In the entries below, find the lines that include "dfrac" and give their number as the whole reply.

*****

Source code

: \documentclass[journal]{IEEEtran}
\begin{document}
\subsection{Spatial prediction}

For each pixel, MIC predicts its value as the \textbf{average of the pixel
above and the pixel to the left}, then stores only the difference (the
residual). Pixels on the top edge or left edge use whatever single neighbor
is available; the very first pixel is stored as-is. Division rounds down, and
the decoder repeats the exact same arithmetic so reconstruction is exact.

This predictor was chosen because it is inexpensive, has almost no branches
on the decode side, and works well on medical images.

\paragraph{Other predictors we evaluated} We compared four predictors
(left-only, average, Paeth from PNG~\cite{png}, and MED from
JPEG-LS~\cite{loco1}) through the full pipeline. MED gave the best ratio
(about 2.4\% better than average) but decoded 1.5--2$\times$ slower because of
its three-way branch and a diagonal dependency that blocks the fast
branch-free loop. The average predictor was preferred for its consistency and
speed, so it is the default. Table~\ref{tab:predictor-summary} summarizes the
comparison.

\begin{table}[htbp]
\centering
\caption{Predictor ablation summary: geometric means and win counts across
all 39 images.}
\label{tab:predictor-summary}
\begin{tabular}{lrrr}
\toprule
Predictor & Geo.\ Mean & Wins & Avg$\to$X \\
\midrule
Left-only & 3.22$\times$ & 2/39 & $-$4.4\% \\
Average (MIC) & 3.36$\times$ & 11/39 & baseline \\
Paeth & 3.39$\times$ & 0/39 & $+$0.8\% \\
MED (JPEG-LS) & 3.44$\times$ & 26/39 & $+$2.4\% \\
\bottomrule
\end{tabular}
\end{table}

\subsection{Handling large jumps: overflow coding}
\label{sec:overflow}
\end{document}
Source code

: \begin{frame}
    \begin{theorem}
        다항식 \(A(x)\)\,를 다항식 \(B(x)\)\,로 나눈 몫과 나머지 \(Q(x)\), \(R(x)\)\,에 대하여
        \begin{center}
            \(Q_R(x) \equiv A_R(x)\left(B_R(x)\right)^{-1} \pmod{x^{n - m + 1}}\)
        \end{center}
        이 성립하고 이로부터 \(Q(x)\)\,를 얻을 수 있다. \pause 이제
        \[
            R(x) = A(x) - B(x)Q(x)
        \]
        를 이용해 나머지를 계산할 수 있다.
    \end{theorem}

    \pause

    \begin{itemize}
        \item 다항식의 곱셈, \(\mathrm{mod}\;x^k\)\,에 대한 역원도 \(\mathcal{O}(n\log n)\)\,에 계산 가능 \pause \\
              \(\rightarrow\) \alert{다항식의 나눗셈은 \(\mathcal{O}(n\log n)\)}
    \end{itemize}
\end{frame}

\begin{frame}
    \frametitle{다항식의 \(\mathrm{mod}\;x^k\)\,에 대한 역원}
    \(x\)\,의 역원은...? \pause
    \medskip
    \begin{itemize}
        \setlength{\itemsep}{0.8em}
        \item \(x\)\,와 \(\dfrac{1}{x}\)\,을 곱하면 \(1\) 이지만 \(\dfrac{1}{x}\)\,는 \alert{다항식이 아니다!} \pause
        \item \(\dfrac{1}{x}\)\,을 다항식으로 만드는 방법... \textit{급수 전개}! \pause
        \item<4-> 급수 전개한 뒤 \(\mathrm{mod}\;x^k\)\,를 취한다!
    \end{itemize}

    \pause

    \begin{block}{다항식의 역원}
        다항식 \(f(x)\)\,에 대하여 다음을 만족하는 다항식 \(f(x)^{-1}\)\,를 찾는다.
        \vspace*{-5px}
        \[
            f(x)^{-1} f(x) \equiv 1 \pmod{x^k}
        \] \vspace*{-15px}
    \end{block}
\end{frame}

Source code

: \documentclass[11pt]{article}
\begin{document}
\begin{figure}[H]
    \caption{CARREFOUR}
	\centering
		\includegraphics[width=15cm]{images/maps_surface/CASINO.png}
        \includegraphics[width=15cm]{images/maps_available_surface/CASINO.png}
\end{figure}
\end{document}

*****

* Response for this exercise:
2